2022-06-07 Two Nights at Watson Lake

Alder Flycatcher - Empidonax alnorum
Alder Flycatchers haunted the willows at the edge of Wye Lake. Of all the places I visited on my 2005 expedition to Alaska, Watson Lake was one of my favorite stops. It was where I first met Red-Necked Grebes and Mew Gulls.
Red-Necked Grebe - Podiceps grisegena
I was quite pleased to find Red-Necked Grebes nesting at Wye Lake again.

If I would have had any cell reception after leaving the Fort Nelson area, I’d have parked at a wide spot along my route to Watson Lake. Since the work I do to prepare and submit my blogs requires the internet, I pushed onward, all the way to Watson Lake, the so-called “Gateway To The Yukon”. When I finally arrived in town, it was mid-afternoon, and I had two things on my mind. I needed to find a place to park for the night, and I wanted to check in at Wye Lake. When I passed this way in 2005, I met a pair of Red-Necked Grebes at this several acre lake at the edge of town. Happily, when I reached the lake that afternoon, I found a nesting pair stationed near the city park where I met them all those years ago. I didn’t have the energy required to work on getting more bird pictures, but the meeting raised my spirits and I planned to return the next morning.

I camped for the night near the famous “Signpost Forest” near the Visitor’s Center in the middle of the town. I rose early and returned to Wye Lake. Besides the grebes, I found Alder Flycatchers, Lincoln’s Sparrows, and Short-Billed Gulls, which were formerly called Mew Gulls. After I worked the morning shift of birds at Wye Lake Park, I headed to the best breakfast in town at Andrea’s Restaurant for a bite. During my meal, I thought about how I’d like my day here at Watson Lake to unfold. I had some business with my Canadian Cell phone to sort out, but there are places in town worth exploring before I start out on the road again. I could try for an afternoon photo-session at Wye Lake, and I should try to get caught up with my yarn-spinning chores. (Decisions, decisions!)

I did it again! I collected another series of images, and now I have three days’ worth of adventures to share. Yesterday, I spent time exploring the surrounding areas of Watson Lake. I found another, much larger water body, that is called “Second Wye Lake”, and spent some time with Bonaparte’s Gulls and Common Goldeneyes there.

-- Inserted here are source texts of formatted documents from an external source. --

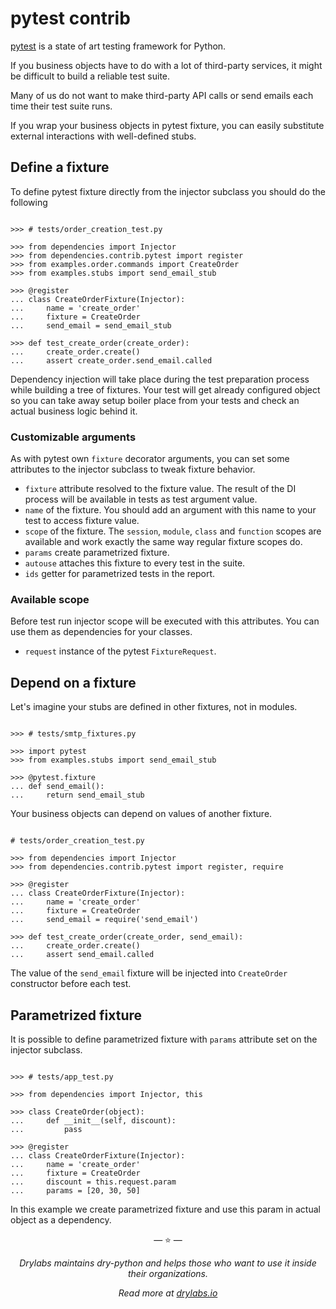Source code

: # pytest contrib

[pytest](https://docs.pytest.org/) is a state of art testing framework
for Python.

If you business objects have to do with a lot of third-party services,
it might be difficult to build a reliable test suite.

Many of us do not want to make third-party API calls or send emails each
time their test suite runs.

If you wrap your business objects in pytest fixture, you can easily
substitute external interactions with well-defined stubs.

## Define a fixture

To define pytest fixture directly from the injector subclass you should
do the following

```pycon

>>> # tests/order_creation_test.py

>>> from dependencies import Injector
>>> from dependencies.contrib.pytest import register
>>> from examples.order.commands import CreateOrder
>>> from examples.stubs import send_email_stub

>>> @register
... class CreateOrderFixture(Injector):
...     name = 'create_order'
...     fixture = CreateOrder
...     send_email = send_email_stub

>>> def test_create_order(create_order):
...     create_order.create()
...     assert create_order.send_email.called

```

Dependency injection will take place during the test preparation process
while building a tree of fixtures. Your test will get already configured
object so you can take away setup boiler place from your tests and check
an actual business logic behind it.

### Customizable arguments

As with pytest own `fixture` decorator arguments, you can set some
attributes to the injector subclass to tweak fixture behavior.

- `fixture` attribute resolved to the fixture value. The result of the
  DI process will be available in tests as test argument value.
- `name` of the fixture. You should add an argument with this name to
  your test to access fixture value.
- `scope` of the fixture. The `session`, `module`, `class` and
  `function` scopes are available and work exactly the same way
  regular fixture scopes do.
- `params` create parametrized fixture.
- `autouse` attaches this fixture to every test in the suite.
- `ids` getter for parametrized tests in the report.

### Available scope

Before test run injector scope will be executed with this attributes.
You can use them as dependencies for your classes.

- `request` instance of the pytest `FixtureRequest`.

## Depend on a fixture

Let's imagine your stubs are defined in other fixtures, not in modules.

```pycon

>>> # tests/smtp_fixtures.py

>>> import pytest
>>> from examples.stubs import send_email_stub

>>> @pytest.fixture
... def send_email():
...     return send_email_stub

```

Your business objects can depend on values of another fixture.

```pycon

# tests/order_creation_test.py

>>> from dependencies import Injector
>>> from dependencies.contrib.pytest import register, require

>>> @register
... class CreateOrderFixture(Injector):
...     name = 'create_order'
...     fixture = CreateOrder
...     send_email = require('send_email')

>>> def test_create_order(create_order, send_email):
...     create_order.create()
...     assert send_email.called

```

The value of the `send_email` fixture will be injected into
`CreateOrder` constructor before each test.

## Parametrized fixture

It is possible to define parametrized fixture with `params` attribute
set on the injector subclass.

```pycon

>>> # tests/app_test.py

>>> from dependencies import Injector, this

>>> class CreateOrder(object):
...     def __init__(self, discount):
...         pass

>>> @register
... class CreateOrderFixture(Injector):
...     name = 'create_order'
...     fixture = CreateOrder
...     discount = this.request.param
...     params = [20, 30, 50]

```

In this example we create parametrized fixture and use this param in
actual object as a dependency.

<p align="center">&mdash; ⭐️ &mdash;</p>
<p align="center"><i>Drylabs maintains dry-python and helps those who want to use it inside their organizations.</i></p>
<p align="center"><i>Read more at <a href="https://drylabs.io">drylabs.io</a></i></p>
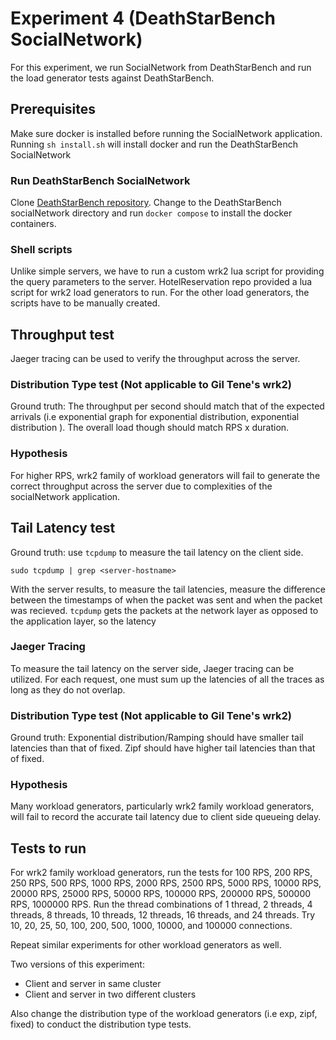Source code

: # Experiment 4 (DeathStarBench SocialNetwork)

For this experiment, we run SocialNetwork from DeathStarBench and run the load generator tests against DeathStarBench.

## Prerequisites
Make sure docker is installed before running the SocialNetwork application. Running `sh install.sh` will install docker and run the DeathStarBench SocialNetwork

### Run DeathStarBench SocialNetwork

Clone [DeathStarBench repository](https://github.com/delimitrou/DeathStarBench.git). Change to the DeathStarBench socialNetwork directory and run `docker compose` to install the docker containers. 

### Shell scripts
Unlike simple servers, we have to run a custom wrk2 lua script for providing the query parameters to the server. HotelReservation repo provided a lua script for wrk2 load generators to run. For the other load generators, the scripts have to be manually created.

## Throughput test
Jaeger tracing can be used to verify the throughput across the server. 


### Distribution Type test (Not applicable to Gil Tene's wrk2)
Ground truth: The throughput per second should match that of the expected arrivals (i.e exponential graph for exponential distribution, exponential distribution ). The overall load though should match RPS x duration.

### Hypothesis
For higher RPS, wrk2 family of workload generators will fail to generate the correct throughput across the server due to complexities of the socialNetwork application.

## Tail Latency test
Ground truth: use `tcpdump` to measure the tail latency on the client side. 

```
sudo tcpdump | grep <server-hostname>
```

With the server results, to measure the tail latencies, measure the difference between the timestamps of when the packet was sent and when the packet was recieved. `tcpdump` gets the packets at the network layer as opposed to the application layer, so the latency 

### Jaeger Tracing
To measure the tail latency on the server side, Jaeger tracing can be utilized. For each request, one must sum up the latencies of all the traces as long as they do not overlap.

### Distribution Type test (Not applicable to Gil Tene's wrk2)
Ground truth: Exponential distribution/Ramping should have smaller tail latencies than that of fixed. Zipf should have higher tail latencies than that of fixed. 

### Hypothesis
Many workload generators, particularly wrk2 family workload generators, will fail to record the accurate tail latency due to client side queueing delay. 

## Tests to run
For wrk2 family workload generators, run the tests for 100 RPS, 200 RPS, 250 RPS, 500 RPS, 1000 RPS, 2000 RPS, 2500 RPS, 5000 RPS, 10000 RPS, 20000 RPS, 25000 RPS, 50000 RPS, 100000 RPS, 200000 RPS, 500000 RPS, 1000000 RPS. Run the thread combinations of 1 thread, 2 threads, 4 threads, 8 threads, 10 threads, 12 threads, 16 threads, and 24 threads. Try 10, 20, 25, 50, 100, 200, 500, 1000, 10000, and 100000 connections.

Repeat similar experiments for other workload generators as well.

Two versions of this experiment:
* Client and server in same cluster
* Client and server in two different clusters

Also change the distribution type of the workload generators (i.e exp, zipf, fixed) to conduct the distribution type tests.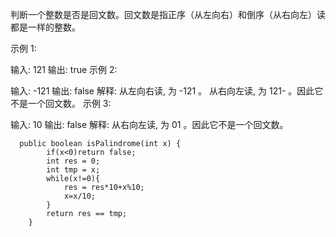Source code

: 判断一个整数是否是回文数。回文数是指正序（从左向右）和倒序（从右向左）读都是一样的整数。

示例 1:

输入: 121
输出: true
示例 2:

输入: -121
输出: false
解释: 从左向右读, 为 -121 。 从右向左读, 为 121- 。因此它不是一个回文数。
示例 3:

输入: 10
输出: false
解释: 从右向左读, 为 01 。因此它不是一个回文数。

```
  public boolean isPalindrome(int x) {
        if(x<0)return false;
        int res = 0;
        int tmp = x;
        while(x!=0){
            res = res*10+x%10;
            x=x/10;
        }
        return res == tmp;
    }
```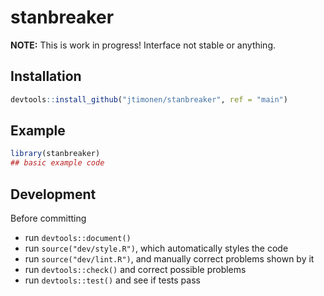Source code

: 
# stanbreaker

<!-- badges: start -->
<!-- badges: end -->

**NOTE:** This is work in progress! Interface not stable or anything.

## Installation

``` r
devtools::install_github("jtimonen/stanbreaker", ref = "main")
```

## Example

``` r
library(stanbreaker)
## basic example code
```


## Development

Before committing
* run `devtools::document()`
* run `source("dev/style.R")`, which automatically styles the code
* run `source("dev/lint.R")`, and manually correct problems shown by it
* run `devtools::check()` and correct possible problems
* run `devtools::test()` and see if tests pass
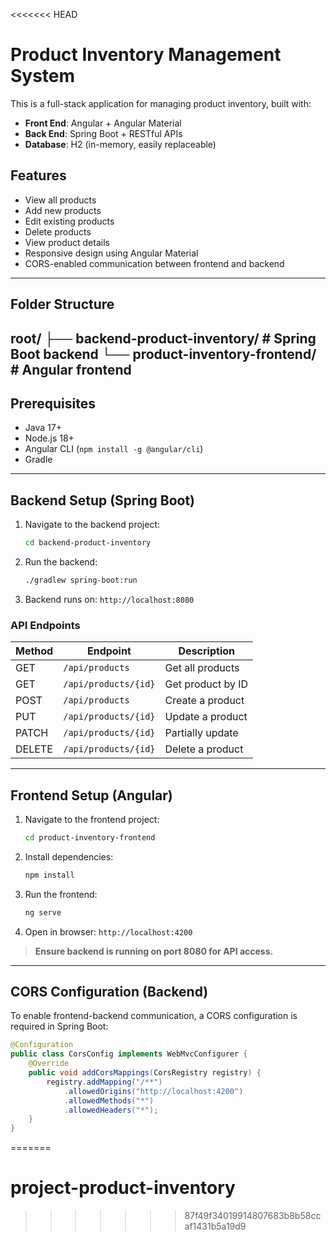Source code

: <<<<<<< HEAD
# Product Inventory Management System

This is a full-stack application for managing product inventory, built with:

- **Front End**: Angular + Angular Material  
- **Back End**: Spring Boot + RESTful APIs  
- **Database**: H2 (in-memory, easily replaceable)

## Features

- View all products
- Add new products
- Edit existing products
- Delete products
- View product details
- Responsive design using Angular Material
- CORS-enabled communication between frontend and backend

---

## Folder Structure
root/
├── backend-product-inventory/ # Spring Boot backend
└── product-inventory-frontend/ # Angular frontend
---

## Prerequisites

- Java 17+
- Node.js 18+
- Angular CLI (`npm install -g @angular/cli`)
- Gradle

---

##  Backend Setup (Spring Boot)

1. Navigate to the backend project:

    ```bash
    cd backend-product-inventory
    ```

2. Run the backend:

    ```bash
    ./gradlew spring-boot:run
    ```

3. Backend runs on: `http://localhost:8080`

### API Endpoints

| Method | Endpoint              | Description           |
|--------|-----------------------|-----------------------|
| GET    | `/api/products`       | Get all products      |
| GET    | `/api/products/{id}`  | Get product by ID     |
| POST   | `/api/products`       | Create a product      |
| PUT    | `/api/products/{id}`  | Update a product      |
| PATCH  | `/api/products/{id}`  | Partially update      |
| DELETE | `/api/products/{id}`  | Delete a product      |

---

##  Frontend Setup (Angular)

1. Navigate to the frontend project:

    ```bash
    cd product-inventory-frontend
    ```

2. Install dependencies:

    ```bash
    npm install
    ```

3. Run the frontend:

    ```bash
    ng serve
    ```

4. Open in browser: `http://localhost:4200`

> **Ensure backend is running on port 8080 for API access.**

---

## CORS Configuration (Backend)

To enable frontend-backend communication, a CORS configuration is required in Spring Boot:

```java
@Configuration
public class CorsConfig implements WebMvcConfigurer {
    @Override
    public void addCorsMappings(CorsRegistry registry) {
        registry.addMapping("/**")
            .allowedOrigins("http://localhost:4200")
            .allowedMethods("*")
            .allowedHeaders("*");
    }
}
```
=======
# project-product-inventory
>>>>>>> 87f49f34019914807683b8b58ccaf1431b5a19d9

I followed this session with a drive to the northern shore of the first Wye Lake and enjoyed spending time with the birds on a different part of the lake.

The original settlement of Watson Lake was not at its present-day location. It was at a larger lake several miles to the north and is still the site of their airport, though I doubt large commercial airliners use it much. When the Alaska Highway was finished, it made more sense to establish a new settlement at the “Wye” shaped intersection where the two roads met. I drove the eight miles from Wye Lake to investigate it, but the birds were scarce there. Still, the most interesting birds for me were concentrated at Wye Lake. I settled in for a second night’s stay at the Signpost Forest, and I did my best to groom my images, but even with that chore there remained much work to be done.

Watson Lake was a lovely oasis for me, but it was time to put some miles down and get headed north again, or rather west. It’s a five-hour drive to Whitehorse (274 miles), but I stopped to visit birds along the way where I could. I spent the night in Teslin at the roadside boat launch next to the bridge leading into town. I worked the rest of the afternoon playing catch up with my blogs, and Thursday morning I found breakfast just over the bridge before finishing my journey to Whitehorse. But that will be where I begin my next story.